No obstante, en los términos de las leyes de Función Pública que se dicten en desarrollo de este Estatuto, se podrá solicitar la prolongación de la permanencia en el servicio activo como máximo hasta que se cumpla setenta años de edad. La Administración Pública competente deberá de resolver de forma motivada la aceptación o denegación de la prolongación.
De lo dispuesto en los dos párrafos anteriores quedarán excluidos los funcionarios que tengan normas estatales específicas de jubilación.
4. Con independencia de la edad legal de jubilación forzosa establecida en el apartado 3, la edad de la jubilación forzosa del personal funcionario incluido en el Régimen General de la Seguridad Social será, en todo caso, la que prevean las normas reguladoras de dicho régimen para el acceso a la pensión de jubilación en su modalidad contributiva sin coeficiente reductor por razón de la edad”.
A) Introducción.
Una funcionaria policial fue denegada la
continuación en servicio activo y jubilada forzosamente por cumplimiento de la
edad reglamentaria tras haber permanecido cuatro años de baja médica.
¿Es legal y justificada la denegación de
la prolongación en el servicio activo y la jubilación forzosa por edad
reglamentaria de una funcionaria que ha estado de baja médica prolongada, sin
que ello vulnere derechos fundamentales ni requiera motivación adicional?.
Se considera legal y justificada la
denegación de la prolongación en el servicio activo y la jubilación forzosa por
edad reglamentaria, sin vulneración de derechos fundamentales ni falta de
motivación.
La motivación se basa en la ausencia
efectiva de prestación de servicios durante cuatro años, conforme al artículo
67.3 del EBEP y la jurisprudencia del Tribunal Supremo, siendo compatible con
la Directiva 2000/78/CE que permite la jubilación por edad; además, la
expresión utilizada no vulnera el derecho al honor y la jubilación forzosa está
prevista legalmente y justificada por la incapacidad prolongada y la
transformación organizativa.
B) Objeto del recurso.
Es objeto del presente recurso la
desestimación del recurso de reposición de fecha 13 de septiembre de 2024
interpuesto contra la denegación por la Delegación del Gobierno en Cantabria de
continuación en el servicio activo como policía nacional y contra la jubilación
forzosa de la funcionaria recurrente por cumplimento de la edad reglamentaria
de la misma fecha.
C) Antecedentes.
1º) La parte recurrente sostiene que los
dos actos impugnados están estrechamente vinculados en tanto que la denegación
de continuar en servicio activo carece de fundamento, y dicha denegación fue
usada para forzar su jubilación, afectando derechos fundamentales.

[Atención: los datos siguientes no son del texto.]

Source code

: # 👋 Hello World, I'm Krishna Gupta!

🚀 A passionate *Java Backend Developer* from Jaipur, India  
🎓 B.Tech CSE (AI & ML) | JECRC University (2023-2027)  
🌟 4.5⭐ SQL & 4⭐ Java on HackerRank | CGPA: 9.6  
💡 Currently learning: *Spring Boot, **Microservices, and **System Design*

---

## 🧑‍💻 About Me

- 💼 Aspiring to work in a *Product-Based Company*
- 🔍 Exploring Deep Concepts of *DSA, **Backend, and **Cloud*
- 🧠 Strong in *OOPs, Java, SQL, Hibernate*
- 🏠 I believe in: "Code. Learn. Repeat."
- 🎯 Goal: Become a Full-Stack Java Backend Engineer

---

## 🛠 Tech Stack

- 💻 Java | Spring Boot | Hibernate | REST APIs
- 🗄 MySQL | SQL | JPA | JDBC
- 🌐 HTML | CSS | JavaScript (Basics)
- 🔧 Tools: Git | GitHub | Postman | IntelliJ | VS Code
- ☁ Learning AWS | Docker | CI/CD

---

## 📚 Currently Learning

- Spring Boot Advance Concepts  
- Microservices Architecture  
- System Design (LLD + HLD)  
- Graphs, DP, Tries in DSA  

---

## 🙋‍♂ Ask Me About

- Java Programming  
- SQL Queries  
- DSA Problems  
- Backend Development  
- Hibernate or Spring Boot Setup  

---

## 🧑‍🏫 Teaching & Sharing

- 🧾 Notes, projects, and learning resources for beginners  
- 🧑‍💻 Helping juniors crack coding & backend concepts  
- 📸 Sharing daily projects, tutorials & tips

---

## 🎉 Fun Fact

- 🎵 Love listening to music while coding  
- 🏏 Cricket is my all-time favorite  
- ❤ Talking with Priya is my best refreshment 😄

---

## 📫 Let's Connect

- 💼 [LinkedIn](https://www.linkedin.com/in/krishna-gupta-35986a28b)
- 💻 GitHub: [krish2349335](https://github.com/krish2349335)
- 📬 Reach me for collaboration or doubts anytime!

La Delegación del Gobierno justificó su
decisión en su nula aportación en los últimos 4 años, la repercusión negativa
por sus ausencias, que niega, y la obsolescencia en nuevas herramientas
informáticas. Afirma que el hecho de haber estado de baja médica no puede ser
causa de reproche sin que exista prueba del perjuicio supuestamente causado al
servicio. Además, tampoco ha existido transformación digital que la haga
obsoleta considerando que estas afirmaciones dañan su honor, imagen y
constituyen trato discriminatorio invocando la Ley 15/2022 y la CE arts. 14 y
18). Por lo que se refiere a la jubilación forzosa, ésta fue propuesta pese a
que antes hubo dos intentos previos denegados por la propia Administración en
los años 2021 y 2023 considerando que la jubilación actual constituye una
represalia y carece de motivación, además de haber incumplido la Administración
la obligación del EBEP, art. 67.3, que exige motivar de forma razonada la
aceptación o denegación de la prolongación del servicio.

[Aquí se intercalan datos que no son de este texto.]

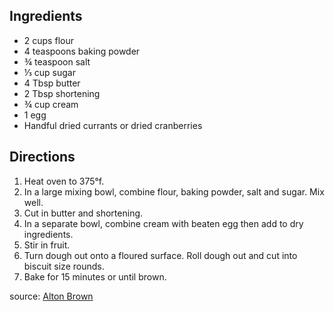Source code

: ---
---

## Ingredients

- 2 cups flour
- 4 teaspoons baking powder
- &frac34; teaspoon salt
- &#8531; cup sugar
- 4 Tbsp butter
- 2 Tbsp shortening
- &frac34; cup cream
- 1 egg
- Handful dried currants or dried cranberries

## Directions

1. Heat oven to 375&deg;f.
2. In a large mixing bowl, combine flour, baking powder, salt and sugar. Mix well.
3. Cut in butter and shortening.
4. In a separate bowl, combine cream with beaten egg then add to dry ingredients.
5. Stir in fruit.
6. Turn dough out onto a floured surface. Roll dough out and cut into biscuit size rounds.
7. Bake for 15 minutes or until brown.

source: [Alton Brown](http://www.foodnetwork.com/recipes/alton-brown/scones-recipe.html)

Por ello solicita la nulidad de pleno
derecho de las resoluciones ex art. 47.1.a LPAC por vulneración de derechos
fundamentales. En concreto, por vulneración del derecho al honor e imagen (CE
art. 18), trato vejatorio e imputaciones falsas (CP arts. 208 y 205),
desigualdad y discriminación (CE art. 14; Ley 15/2022) y falta de igualdad de
armas (CE art. 24).
Además, invoca falta de motivación
entendiendo que las cuatro razones dadas para negar la continuidad son
impertinentes, no probadas y discriminatorias invocando jurisprudencia sobre la
necesidad de motivación al respecto cuando el 23 de febrero de 2023 el ICASS
reconoció a la demandante un 65% de discapacidad, siendo esta resolución
notificada en enero 2025. Por ello solicita la jubilación por inutilidad con el
100% pensión o, en su caso, se plantee cuestión prejudicial al TJUE por posible
discriminación de funcionarios de Clases Pasivas respecto al Régimen General de
Seguridad Social en materia de jubilación por discapacidad.

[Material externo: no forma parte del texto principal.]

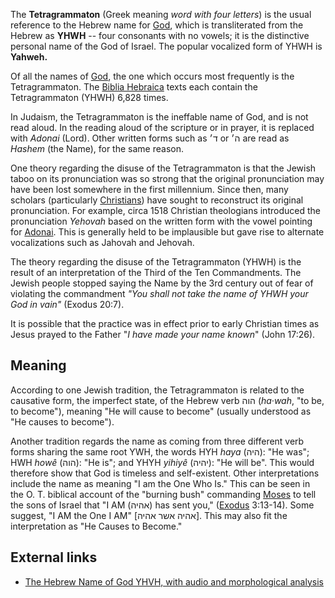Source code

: The **Tetragrammaton** (Greek meaning *word with four letters*) is
the usual reference to the Hebrew name for [God](God "God"), which
is transliterated from the Hebrew as **YHWH** -- four consonants
with no vowels; it is the distinctive personal name of the God of
Israel. The popular vocalized form of YHWH is **Yahweh.**

Of all the names of [God](God "God"), the one which occurs most
frequently is the Tetragrammaton. The
[Biblia Hebraica](Masoretic_text "Masoretic text") texts each
contain the Tetragrammaton (YHWH) 6,828 times.

In Judaism, the Tetragrammaton is the ineffable name of God, and is
not read aloud. In the reading aloud of the scripture or in prayer,
it is replaced with *Adonai* (Lord). Other written forms such as ד׳
or ה׳ are read as *Hashem* (the Name), for the same reason.

One theory regarding the disuse of the Tetragrammaton is that the
Jewish taboo on its pronunciation was so strong that the original
pronunciation may have been lost somewhere in the first millennium.
Since then, many scholars (particularly
[Christians](Christian "Christian")) have sought to reconstruct its
original pronunciation. For example, circa 1518 Christian
theologians introduced the pronunciation *Yehovah* based on the
written form with the vowel pointing for [Adonai](Adonai "Adonai").
This is generally held to be implausible but gave rise to alternate
vocalizations such as Jahovah and Jehovah.

The theory regarding the disuse of the Tetragrammaton (YHWH) is the
result of an interpretation of the Third of the Ten Commandments.
The Jewish people stopped saying the Name by the 3rd century out of
fear of violating the commandment
*"You shall not take the name of YHWH your God in vain"* (Exodus
20:7).

It is possible that the practice was in effect prior to early
Christian times as Jesus prayed to the Father
"*I have made your name known*" (John 17:26).

## Meaning

According to one Jewish tradition, the Tetragrammaton is related to
the causative form, the imperfect state, of the Hebrew verb הוה
(*ha·wah*, "to be, to become"), meaning "He will cause to become"
(usually understood as "He causes to become").

Another tradition regards the name as coming from three different
verb forms sharing the same root YWH, the words HYH *haya* (היה):
"He was"; HWH *howê* (הוה): "He is"; and YHYH *yihiyê* (יהיה): "He
will be". This would therefore show that God is timeless and
self-existent. Other interpretations include the name as meaning "I
am the One Who Is." This can be seen in the O. T. biblical account
of the "burning bush" commanding [Moses](Moses "Moses") to tell the
sons of Israel that "I AM (אהיה) has sent you,"
([Exodus](Exodus "Exodus") 3:13-14). Some suggest, "I AM the One I
AM" [אהיה אשר אהיה]. This may also fit the interpretation as "He
Causes to Become."

## External links

-   [The Hebrew Name of God YHVH, with audio and morphological analysis](http://www.hebrew4christians.com/Names_of_G-d/YHVH/yhvh.html)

Como compensación interesa indemnización
por daño emergente (gastos jurídicos), lucro cesante (pérdida de ingresos por
la jubilación impuesta) y daño moral (ansiedad y desprestigio) sugiriendo como
cuantía el importe correspondiente a tres mensualidades.
Finalmente solicita se declare nula la
jubilación forzosa acordada y se le reconozca la jubilación por inutilidad con
el 100% del sueldo con efectos retroactivos. Subsidiariamente, que se ordene
esta última jubilación desde el 23/02/2023 y que se le indemnice en la cuantía
propuesta con imposición de costas a la Administración.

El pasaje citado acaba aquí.